Clinical Technoshot: in situ Tumor Cell Transcriptomes
Analysis of gene expression profiles in cancer is informative of tumor properties and in some cases allows stratifying patients for diagnosis, prognostic assessment and therapeutic decisions. However, standard analyses of tumor transcriptomes average data obtained from tumor cells, which may be highly heterogeneous, and not-tumor cells, including infiltrating immune cells and stromal components. Single cell analyses provide detailed information on gene expression profiles of individual cells after dissociation of the tumor tissue, thus being not informative of the spatial relationship between tumor cells with different gene expression profiles and non-tumor components. For instance, the relationship between tumor cells with divergent gene expression profiles and vessels or other identifiable anatomical structures cannot be determined on the basis of the analysis. This technoshot aims at generating standardized procedures for digital gene expression analysis of defined tumor anatomical areas composed of a limited number of cells (10-100) obtained by laser capture microdissection. The activity of this unit is highly complementary to the Technoshot focusing on highly multiplexed in situ FISH.

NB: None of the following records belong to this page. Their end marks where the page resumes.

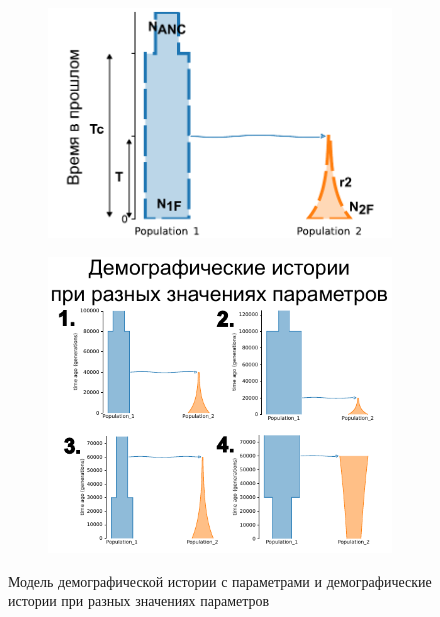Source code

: \begin{figure}[ht]
    \centering
    \begin{subfigure}[c]{.5\textwidth}
    \includegraphics[width=\textwidth]{images_2/picture_2pops_model_2_1.pdf}
    \caption{}
    \label{fig:momi:model_1}
    \end{subfigure}%
    \begin{subfigure}[c]{.49\textwidth}
    \includegraphics[width=\textwidth]{images_2/picture_2pops_model_2_2.pdf}
    \caption{}
    \label{fig:momi:model_2}
    \end{subfigure}
    \caption{Модель демографической истории с параметрами и демографические истории при разных значениях параметров}
    \label{fig:momi:model}
\end{figure}

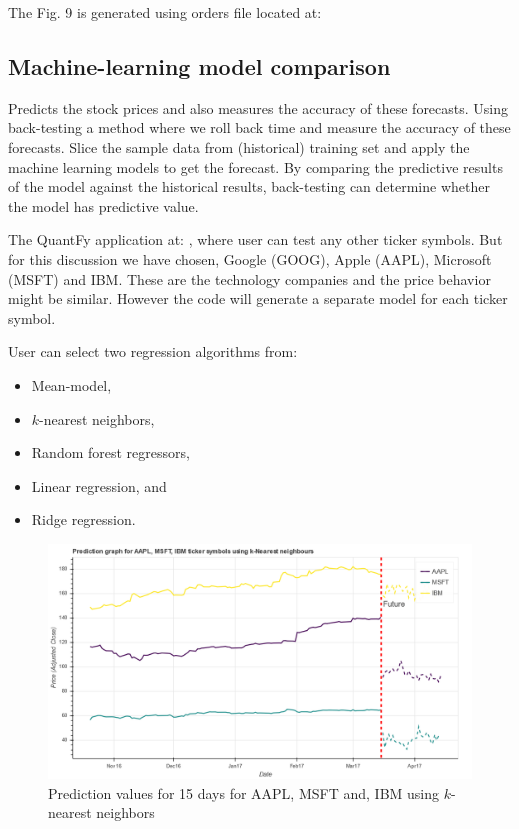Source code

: \documentclass[12pt]{article}
\begin{document}
\begin{itemize}
The Fig. 9 is generated using orders file located at:
\\
\href{https://github.com/beegeesquare/QuantFy/blob/master/orders/orders_demo.csv}{\color{blue}{https://github.com/beegeesquare/QuantFy/blob/master/orders/orders\_demo.csv}}



\subsection{Machine-learning model comparison}
\label{sec:mlmodels}

Predicts the stock prices and also measures the accuracy of these forecasts. Using back-testing a method where we roll back time and measure the accuracy of these forecasts.  Slice the sample data from (historical) training set and apply the machine learning models to get the forecast.  By comparing the predictive results of the model against the historical results,  back-testing can determine whether the model has predictive value. 

The QuantFy application at: \href{http://quantfy.herokuapp.com/mlModels}{\color{blue}{http://quantfy.herokuapp.com/mlModels}}, where user can test any other ticker symbols. But for this discussion we have chosen, Google (GOOG), Apple (AAPL), Microsoft (MSFT) and IBM. These are the technology companies and the price behavior might be similar. However the code will generate a separate model for each ticker symbol.

User can select two regression algorithms from:

\begin{itemize}
\item Mean-model,
\item $k$-nearest neighbors,
\item Random forest regressors,
\item Linear regression, and
\item Ridge regression.
\end{itemize}

\begin{figure}[!htbp]

\begin{center}
\includegraphics[height=0.4\textheight,width=\textwidth]{knn_model.png}
\caption{Prediction values for 15 days for AAPL, MSFT and, IBM using $k$-nearest neighbors }
\label{fig:knn_mdl}
\end{center}
\end{figure}


\end{itemize}
\end{document}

Halpern KB, Shenhav R, Matcovitch-Natan O, Toth B, Lemze D, Golan M, Massasa EE, Baydatch S, Landen S, Moor AE, Brandis A, Giladi A, Avihail AS, David E, Amit I and Itzkovitz S. Single-cell spatial reconstruction reveals global division of labour in the mammalian liver. 2017. Nature. Feb 16;542(7641):352-356. Erratum in: 2017 Nature. Mar 30;543(7647):742.
Chen J, Suo S, Tam PP, Han JJ, Peng G and Jing N. Spatial transcriptomic analysis of cryosectioned tissue samples with Geo-seq. 2017. Nat Protoc. 12(3):566-580.